Cutoff = limit to distinguish cases and controls.

MIAC= microbial invasion of the amniotic cavity.

VEGF= vascular endothelial growth factor.

a

Odds ratio.

b

Relative risk.

c

Area under curve.

d

95% Confidence interval of measure of association.

NA= not available.

Exclusion criteria and adjustment for risk factors may differ by study, so values represented may not be directly comparable.

A. Inflammation-related markers

One of the suspected causal mechanisms of PTL and subsequent PTB is secretion of cytokines, chemokines, and protein and polypeptide products at the fetomaternal interface in response to intrauterine inflammation. Because elevated levels of white blood cells may not be present early in the disease process, fluctuations in levels of cytokines in early second trimester AF may be used instead to indicate asymptomatic, sub-acute inflammation (Ruiz et al., 2012). The primary cytokines identified in the literature to be involved in PTB include the interleukins (IL) -2, -6, -8 and -10. These compounds are upregulated in response to microbial invasion into the amniotic cavity (Vrachnis et al., 2012). Cytokines and the other principal inflammation related markers are discussed in detail below for their PTB predictive value. For a more complete list of the markers of inflammation that have been studied, refer to Table 2.

Interleukin-6

IL-6 has consistently been found to be the most predictive and best candidate as a diagnostic tool for detecting pre-clinical chorioamnion inflammation and intra-amniotic inflammation (IAI) leading to PTB (Table 2) (El-Bastawissi et al., 2000; Harirah et al., 2002; Krupa et al., 2006; Lee et al., 2011; Thomakos et al., 2010; Vrachnis et al., 2012; Weissenbacher et al., 2012; Wenstrom et al., 1997). IL-6 stimulates production of proteins involved in the inflammatory process and of enzymes involved in prostaglandin synthesis. Neutrophil infiltration to the chorionic plate, choriodecidua, and umbilical cord can be measured through IL-6 concentrations of the AF and cord blood. For example, women with IAI delivered at earlier gestational age and had elevated IL-6 concentrations, a sign of fetal inflammatory response (Buhimschi et al., 2009). Elevated levels of IL-6 in mid-trimester AF have been associated with increased risk for spontaneous PTB (before 32 wks), acute chorioamnionitis and funisitis (Gervasi et al., 2012).

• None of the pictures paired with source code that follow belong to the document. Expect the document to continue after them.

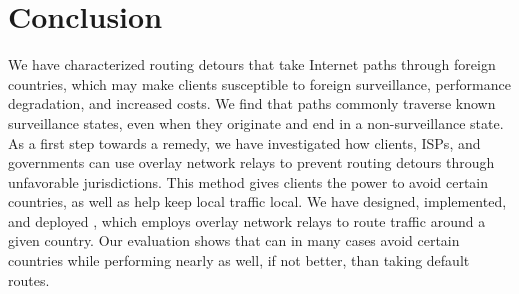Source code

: \section{Conclusion}
\label{conclusion}

We have characterized routing
detours that take Internet paths through foreign countries, which may 
make clients susceptible to foreign surveillance, performance 
degradation, and increased costs.  We find that paths commonly traverse known
surveillance states, even when they originate and end in a
non-surveillance state.  As a first step towards a remedy, we have
investigated how clients, ISPs, and governments can use overlay network relays to prevent routing detours through
unfavorable jurisdictions.  This method gives clients the power to
avoid certain countries, as well as help keep local traffic local.
We have
designed, implemented, and deployed \system{}, which employs overlay network
relays to  route traffic around a given country.  Our evaluation
shows  that \system{} can in many cases avoid certain countries while
performing nearly as well, if not better, than taking default routes.

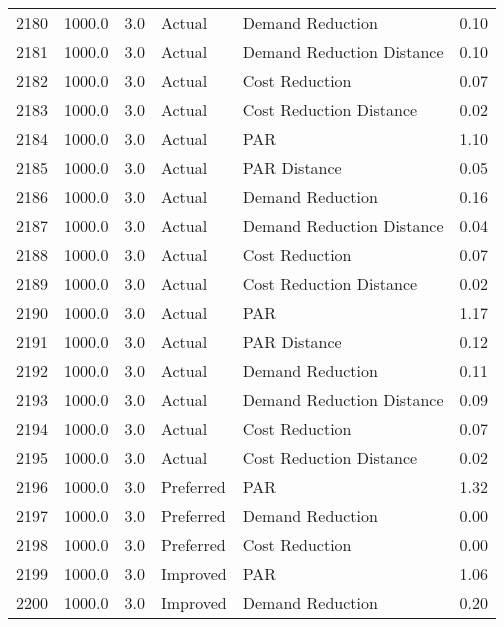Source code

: \begin{longtable}{lrrllr}
2180 &       1000.0 &     3.0 &         Actual &           Demand Reduction &   0.10 \\
2181 &       1000.0 &     3.0 &         Actual &  Demand Reduction Distance &   0.10 \\
2182 &       1000.0 &     3.0 &         Actual &             Cost Reduction &   0.07 \\
2183 &       1000.0 &     3.0 &         Actual &    Cost Reduction Distance &   0.02 \\
2184 &       1000.0 &     3.0 &         Actual &                        PAR &   1.10 \\
2185 &       1000.0 &     3.0 &         Actual &               PAR Distance &   0.05 \\
2186 &       1000.0 &     3.0 &         Actual &           Demand Reduction &   0.16 \\
2187 &       1000.0 &     3.0 &         Actual &  Demand Reduction Distance &   0.04 \\
2188 &       1000.0 &     3.0 &         Actual &             Cost Reduction &   0.07 \\
2189 &       1000.0 &     3.0 &         Actual &    Cost Reduction Distance &   0.02 \\
2190 &       1000.0 &     3.0 &         Actual &                        PAR &   1.17 \\
2191 &       1000.0 &     3.0 &         Actual &               PAR Distance &   0.12 \\
2192 &       1000.0 &     3.0 &         Actual &           Demand Reduction &   0.11 \\
2193 &       1000.0 &     3.0 &         Actual &  Demand Reduction Distance &   0.09 \\
2194 &       1000.0 &     3.0 &         Actual &             Cost Reduction &   0.07 \\
2195 &       1000.0 &     3.0 &         Actual &    Cost Reduction Distance &   0.02 \\
2196 &       1000.0 &     3.0 &      Preferred &                        PAR &   1.32 \\
2197 &       1000.0 &     3.0 &      Preferred &           Demand Reduction &   0.00 \\
2198 &       1000.0 &     3.0 &      Preferred &             Cost Reduction &   0.00 \\
2199 &       1000.0 &     3.0 &       Improved &                        PAR &   1.06 \\
2200 &       1000.0 &     3.0 &       Improved &           Demand Reduction &   0.20 \\

\end{longtable}
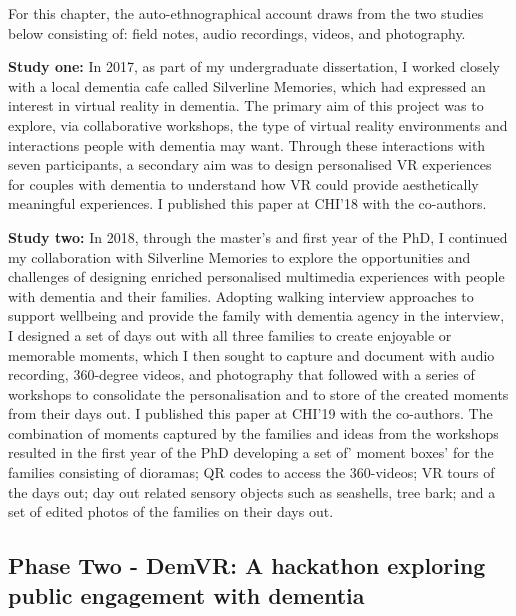 For this chapter, the auto-ethnographical account draws from the two studies below consisting of: field notes, audio recordings, videos, and photography. 

\textbf{Study one:} In 2017, as part of my undergraduate dissertation, I worked closely with a local dementia cafe called Silverline Memories, which had expressed an interest in virtual reality in dementia. The primary aim of this project was to explore, via collaborative workshops, the type of virtual reality environments and interactions people with dementia may want. Through these interactions with seven participants, a secondary aim was to design personalised VR experiences for couples with dementia to understand how VR could provide aesthetically meaningful experiences. I published this paper at CHI'18 with the co-authors.

\textbf{Study two:} In 2018, through the master's and first year of the PhD, I continued my collaboration with Silverline Memories to explore the opportunities and challenges of designing enriched personalised multimedia experiences with people with dementia and their families. Adopting walking interview approaches to support wellbeing and provide the family with dementia agency in the interview, I designed a set of days out with all three families to create enjoyable or memorable moments, which I then sought to capture and document with audio recording, 360-degree videos, and photography that followed with a series of workshops to consolidate the personalisation and to store of the created moments from their days out. I published this paper at CHI'19 with the co-authors. The combination of moments captured by the families and ideas from the workshops resulted in the first year of the PhD developing a set of' moment boxes' for the families consisting of dioramas; QR codes to access the 360-videos; VR tours of the days out; day out related sensory objects such as seashells, tree bark; and a set of edited photos of the families on their days out.

\subsection{Phase Two - DemVR: A hackathon exploring public engagement with dementia}

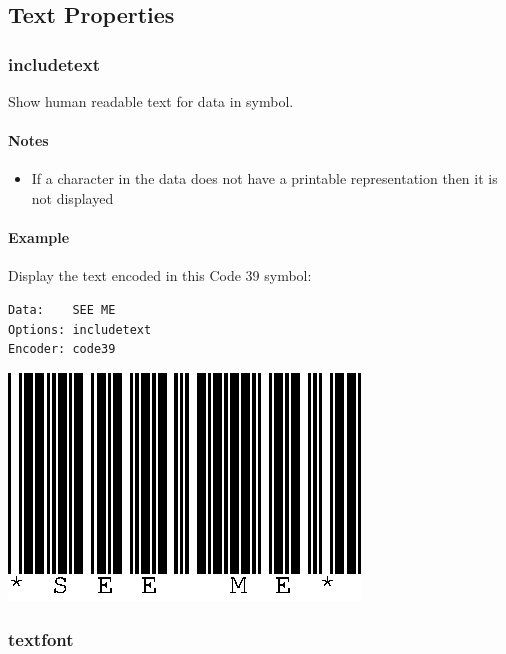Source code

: \hypertarget{text-properties}{%
\subsection{Text Properties}\label{text-properties}}

\hypertarget{includetext}{%
\subsubsection{includetext}\label{includetext}}

Show human readable text for data in symbol.

\hypertarget{notes-3}{%
\paragraph{Notes}\label{notes-3}}

\begin{itemize}
\tightlist
\item
  If a character in the data does not have a printable representation
  then it is not displayed
\end{itemize}

\hypertarget{example-32}{%
\paragraph{Example}\label{example-32}}

Display the text encoded in this Code 39 symbol:

\begin{verbatim}
Data:    SEE ME
Options: includetext
Encoder: code39
\end{verbatim}

\includegraphics{images/optincludetext.eps}

\hypertarget{textfont}{%
\subsubsection{textfont}\label{textfont}}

Some studies, however, suggest potential drawbacks to the use of IL-6 as a marker; IL-6 has immuno-regulatory properties that can down-regulate inflammation, limiting its ability to consistently, sensitively, and accurately quantify the magnitude of inflammatory response. The predictive ability of IL-6 was inconsistent across studies, lending possible evidence that other factors could explain the divergent results (Bamberg et al., 2012; Cobo et al., 2009; Weissenbacher et al., 2012).

Interleukin-10

Another important anti-inflammatory cytokine identified in the pathways leading to PTB is IL-10. Elevated levels of IL-10 are associated with pathways leading to parturition, as labor is recognized as an inflammatory function (Gotsch et al., 2008). IL-10 participates in down-regulation of T-cell function and inhibits the synthesis of IL-1, thereby modulating the immune response (Ruiz et al., 2012). The association between IL-10 concentrations and gestational age, IAI, and parturition (both preterm and at term) has been studied (Gotsch et al., 2008). There was no change in IL-10 levels with gestational age; however, women who experienced PTB with PTL and IAI had significantly higher levels of IL-10 than those without IAI or those who delivered at term. Additionally, those who experienced PTL and delivered preterm without IAI had significantly higher levels of IL-10 than those who delivered at term. IL-10 continues to be a promising candidate marker but further studies are needed.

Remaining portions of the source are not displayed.